Your task - Set down the data again in full, keeping every line exactly as it is.

Data shown START

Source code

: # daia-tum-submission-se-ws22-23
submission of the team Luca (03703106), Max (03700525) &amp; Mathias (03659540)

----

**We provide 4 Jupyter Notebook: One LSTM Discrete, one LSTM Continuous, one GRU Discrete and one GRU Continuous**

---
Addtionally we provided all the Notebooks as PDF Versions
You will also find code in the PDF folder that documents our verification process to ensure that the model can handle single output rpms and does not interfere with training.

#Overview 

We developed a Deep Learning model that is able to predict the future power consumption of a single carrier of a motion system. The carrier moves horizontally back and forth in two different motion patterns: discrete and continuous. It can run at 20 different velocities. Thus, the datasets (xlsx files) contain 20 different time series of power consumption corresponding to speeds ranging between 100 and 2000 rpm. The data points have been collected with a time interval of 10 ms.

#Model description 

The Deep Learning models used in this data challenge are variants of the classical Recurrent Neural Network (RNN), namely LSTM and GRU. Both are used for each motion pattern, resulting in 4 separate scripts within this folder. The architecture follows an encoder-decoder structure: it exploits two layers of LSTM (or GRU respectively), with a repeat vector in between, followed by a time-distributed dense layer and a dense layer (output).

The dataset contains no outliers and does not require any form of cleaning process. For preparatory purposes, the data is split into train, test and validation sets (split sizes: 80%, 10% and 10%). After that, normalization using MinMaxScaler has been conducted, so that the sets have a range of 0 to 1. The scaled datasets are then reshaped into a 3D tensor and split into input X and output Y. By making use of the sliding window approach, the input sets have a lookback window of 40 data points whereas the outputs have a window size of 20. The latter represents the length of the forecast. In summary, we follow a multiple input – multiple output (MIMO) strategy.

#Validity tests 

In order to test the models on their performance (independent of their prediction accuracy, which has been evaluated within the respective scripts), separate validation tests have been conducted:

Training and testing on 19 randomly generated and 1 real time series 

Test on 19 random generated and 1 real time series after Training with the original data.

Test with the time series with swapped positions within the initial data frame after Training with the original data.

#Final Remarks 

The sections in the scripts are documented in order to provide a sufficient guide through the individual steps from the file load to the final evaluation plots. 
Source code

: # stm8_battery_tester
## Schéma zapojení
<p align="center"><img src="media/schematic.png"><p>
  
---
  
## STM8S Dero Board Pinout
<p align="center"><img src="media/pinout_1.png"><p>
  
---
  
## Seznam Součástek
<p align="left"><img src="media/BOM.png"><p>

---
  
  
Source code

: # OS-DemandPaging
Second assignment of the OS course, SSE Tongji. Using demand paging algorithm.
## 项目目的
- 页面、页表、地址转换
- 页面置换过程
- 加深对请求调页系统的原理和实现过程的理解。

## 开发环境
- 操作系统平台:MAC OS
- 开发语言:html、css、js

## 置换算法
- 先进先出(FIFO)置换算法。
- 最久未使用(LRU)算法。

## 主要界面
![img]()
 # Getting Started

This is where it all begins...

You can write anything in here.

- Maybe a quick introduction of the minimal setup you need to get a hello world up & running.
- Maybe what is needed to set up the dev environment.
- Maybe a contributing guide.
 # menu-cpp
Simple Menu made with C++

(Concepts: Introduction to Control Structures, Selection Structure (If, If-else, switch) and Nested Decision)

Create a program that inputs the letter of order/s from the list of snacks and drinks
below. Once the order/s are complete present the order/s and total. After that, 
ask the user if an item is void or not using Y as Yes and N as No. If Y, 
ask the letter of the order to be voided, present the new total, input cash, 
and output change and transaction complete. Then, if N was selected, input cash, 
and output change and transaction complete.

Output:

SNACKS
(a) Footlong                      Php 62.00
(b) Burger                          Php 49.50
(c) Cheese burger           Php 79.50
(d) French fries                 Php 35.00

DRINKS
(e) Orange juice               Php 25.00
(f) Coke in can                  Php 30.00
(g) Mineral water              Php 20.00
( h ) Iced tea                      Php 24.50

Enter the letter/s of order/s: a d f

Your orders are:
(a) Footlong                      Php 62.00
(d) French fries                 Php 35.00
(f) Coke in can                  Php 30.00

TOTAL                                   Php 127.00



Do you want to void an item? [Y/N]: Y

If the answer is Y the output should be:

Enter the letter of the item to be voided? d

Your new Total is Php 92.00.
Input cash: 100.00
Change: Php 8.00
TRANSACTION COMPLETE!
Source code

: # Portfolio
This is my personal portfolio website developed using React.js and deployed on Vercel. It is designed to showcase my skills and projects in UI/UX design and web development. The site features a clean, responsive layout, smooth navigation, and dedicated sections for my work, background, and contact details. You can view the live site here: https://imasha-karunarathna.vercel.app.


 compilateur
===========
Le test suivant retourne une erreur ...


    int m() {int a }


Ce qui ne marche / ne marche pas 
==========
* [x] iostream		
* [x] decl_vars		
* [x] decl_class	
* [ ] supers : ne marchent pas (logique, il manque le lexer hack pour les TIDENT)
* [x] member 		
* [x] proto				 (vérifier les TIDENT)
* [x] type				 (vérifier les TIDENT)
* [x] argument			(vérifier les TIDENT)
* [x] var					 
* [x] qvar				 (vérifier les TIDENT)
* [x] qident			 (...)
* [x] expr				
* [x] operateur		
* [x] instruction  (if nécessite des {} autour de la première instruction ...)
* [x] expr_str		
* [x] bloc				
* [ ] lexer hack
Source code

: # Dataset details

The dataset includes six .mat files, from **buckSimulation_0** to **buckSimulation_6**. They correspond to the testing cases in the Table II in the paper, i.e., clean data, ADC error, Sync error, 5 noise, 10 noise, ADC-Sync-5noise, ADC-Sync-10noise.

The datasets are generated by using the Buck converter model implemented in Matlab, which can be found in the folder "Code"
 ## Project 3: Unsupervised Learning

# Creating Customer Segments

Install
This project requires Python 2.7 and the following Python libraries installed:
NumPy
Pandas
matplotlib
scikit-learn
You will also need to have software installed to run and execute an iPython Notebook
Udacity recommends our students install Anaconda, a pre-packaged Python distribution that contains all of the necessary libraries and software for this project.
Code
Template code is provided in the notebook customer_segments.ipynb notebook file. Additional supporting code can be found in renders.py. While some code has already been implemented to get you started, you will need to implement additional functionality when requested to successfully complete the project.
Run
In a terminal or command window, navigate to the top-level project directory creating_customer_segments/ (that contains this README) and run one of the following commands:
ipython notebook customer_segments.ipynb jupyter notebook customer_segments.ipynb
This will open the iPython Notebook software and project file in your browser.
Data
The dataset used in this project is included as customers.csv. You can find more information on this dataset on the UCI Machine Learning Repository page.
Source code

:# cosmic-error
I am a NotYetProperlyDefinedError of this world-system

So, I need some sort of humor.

Data shown END

The completed task -
Source code

: # daia-tum-submission-se-ws22-23
submission of the team Luca (03703106), Max (03700525) &amp; Mathias (03659540)

----

**We provide 4 Jupyter Notebook: One LSTM Discrete, one LSTM Continuous, one GRU Discrete and one GRU Continuous**

---
Addtionally we provided all the Notebooks as PDF Versions
You will also find code in the PDF folder that documents our verification process to ensure that the model can handle single output rpms and does not interfere with training.

#Overview 

We developed a Deep Learning model that is able to predict the future power consumption of a single carrier of a motion system. The carrier moves horizontally back and forth in two different motion patterns: discrete and continuous. It can run at 20 different velocities. Thus, the datasets (xlsx files) contain 20 different time series of power consumption corresponding to speeds ranging between 100 and 2000 rpm. The data points have been collected with a time interval of 10 ms.

#Model description 

The Deep Learning models used in this data challenge are variants of the classical Recurrent Neural Network (RNN), namely LSTM and GRU. Both are used for each motion pattern, resulting in 4 separate scripts within this folder. The architecture follows an encoder-decoder structure: it exploits two layers of LSTM (or GRU respectively), with a repeat vector in between, followed by a time-distributed dense layer and a dense layer (output).

The dataset contains no outliers and does not require any form of cleaning process. For preparatory purposes, the data is split into train, test and validation sets (split sizes: 80%, 10% and 10%). After that, normalization using MinMaxScaler has been conducted, so that the sets have a range of 0 to 1. The scaled datasets are then reshaped into a 3D tensor and split into input X and output Y. By making use of the sliding window approach, the input sets have a lookback window of 40 data points whereas the outputs have a window size of 20. The latter represents the length of the forecast. In summary, we follow a multiple input – multiple output (MIMO) strategy.

#Validity tests 

In order to test the models on their performance (independent of their prediction accuracy, which has been evaluated within the respective scripts), separate validation tests have been conducted:

Training and testing on 19 randomly generated and 1 real time series 

Test on 19 random generated and 1 real time series after Training with the original data.

Test with the time series with swapped positions within the initial data frame after Training with the original data.

#Final Remarks 

The sections in the scripts are documented in order to provide a sufficient guide through the individual steps from the file load to the final evaluation plots. 
Source code

: # stm8_battery_tester
## Schéma zapojení
<p align="center"><img src="media/schematic.png"><p>
  
---
  
## STM8S Dero Board Pinout
<p align="center"><img src="media/pinout_1.png"><p>
  
---
  
## Seznam Součástek
<p align="left"><img src="media/BOM.png"><p>

---
  
  
Source code

: # OS-DemandPaging
Second assignment of the OS course, SSE Tongji. Using demand paging algorithm.
## 项目目的
- 页面、页表、地址转换
- 页面置换过程
- 加深对请求调页系统的原理和实现过程的理解。

## 开发环境
- 操作系统平台:MAC OS
- 开发语言:html、css、js

## 置换算法
- 先进先出(FIFO)置换算法。
- 最久未使用(LRU)算法。

## 主要界面
![img]()
 # Getting Started

This is where it all begins...

You can write anything in here.

- Maybe a quick introduction of the minimal setup you need to get a hello world up & running.
- Maybe what is needed to set up the dev environment.
- Maybe a contributing guide.
 # menu-cpp
Simple Menu made with C++

(Concepts: Introduction to Control Structures, Selection Structure (If, If-else, switch) and Nested Decision)

Create a program that inputs the letter of order/s from the list of snacks and drinks
below. Once the order/s are complete present the order/s and total. After that, 
ask the user if an item is void or not using Y as Yes and N as No. If Y, 
ask the letter of the order to be voided, present the new total, input cash, 
and output change and transaction complete. Then, if N was selected, input cash, 
and output change and transaction complete.

Output:

SNACKS
(a) Footlong                      Php 62.00
(b) Burger                          Php 49.50
(c) Cheese burger           Php 79.50
(d) French fries                 Php 35.00

DRINKS
(e) Orange juice               Php 25.00
(f) Coke in can                  Php 30.00
(g) Mineral water              Php 20.00
( h ) Iced tea                      Php 24.50

Enter the letter/s of order/s: a d f

Your orders are:
(a) Footlong                      Php 62.00
(d) French fries                 Php 35.00
(f) Coke in can                  Php 30.00

TOTAL                                   Php 127.00



Do you want to void an item? [Y/N]: Y

If the answer is Y the output should be:

Enter the letter of the item to be voided? d

Your new Total is Php 92.00.
Input cash: 100.00
Change: Php 8.00
TRANSACTION COMPLETE!
Source code

: # Portfolio
This is my personal portfolio website developed using React.js and deployed on Vercel. It is designed to showcase my skills and projects in UI/UX design and web development. The site features a clean, responsive layout, smooth navigation, and dedicated sections for my work, background, and contact details. You can view the live site here: https://imasha-karunarathna.vercel.app.


 compilateur
===========
Le test suivant retourne une erreur ...


    int m() {int a }


Ce qui ne marche / ne marche pas 
==========
* [x] iostream		
* [x] decl_vars		
* [x] decl_class	
* [ ] supers : ne marchent pas (logique, il manque le lexer hack pour les TIDENT)
* [x] member 		
* [x] proto				 (vérifier les TIDENT)
* [x] type				 (vérifier les TIDENT)
* [x] argument			(vérifier les TIDENT)
* [x] var					 
* [x] qvar				 (vérifier les TIDENT)
* [x] qident			 (...)
* [x] expr				
* [x] operateur		
* [x] instruction  (if nécessite des {} autour de la première instruction ...)
* [x] expr_str		
* [x] bloc				
* [ ] lexer hack
Source code

: # Dataset details

The dataset includes six .mat files, from **buckSimulation_0** to **buckSimulation_6**. They correspond to the testing cases in the Table II in the paper, i.e., clean data, ADC error, Sync error, 5 noise, 10 noise, ADC-Sync-5noise, ADC-Sync-10noise.

The datasets are generated by using the Buck converter model implemented in Matlab, which can be found in the folder "Code"
 ## Project 3: Unsupervised Learning

# Creating Customer Segments

Install
This project requires Python 2.7 and the following Python libraries installed:
NumPy
Pandas
matplotlib
scikit-learn
You will also need to have software installed to run and execute an iPython Notebook
Udacity recommends our students install Anaconda, a pre-packaged Python distribution that contains all of the necessary libraries and software for this project.
Code
Template code is provided in the notebook customer_segments.ipynb notebook file. Additional supporting code can be found in renders.py. While some code has already been implemented to get you started, you will need to implement additional functionality when requested to successfully complete the project.
Run
In a terminal or command window, navigate to the top-level project directory creating_customer_segments/ (that contains this README) and run one of the following commands:
ipython notebook customer_segments.ipynb jupyter notebook customer_segments.ipynb
This will open the iPython Notebook software and project file in your browser.
Data
The dataset used in this project is included as customers.csv. You can find more information on this dataset on the UCI Machine Learning Repository page.
Source code

:# cosmic-error
I am a NotYetProperlyDefinedError of this world-system

So, I need some sort of humor.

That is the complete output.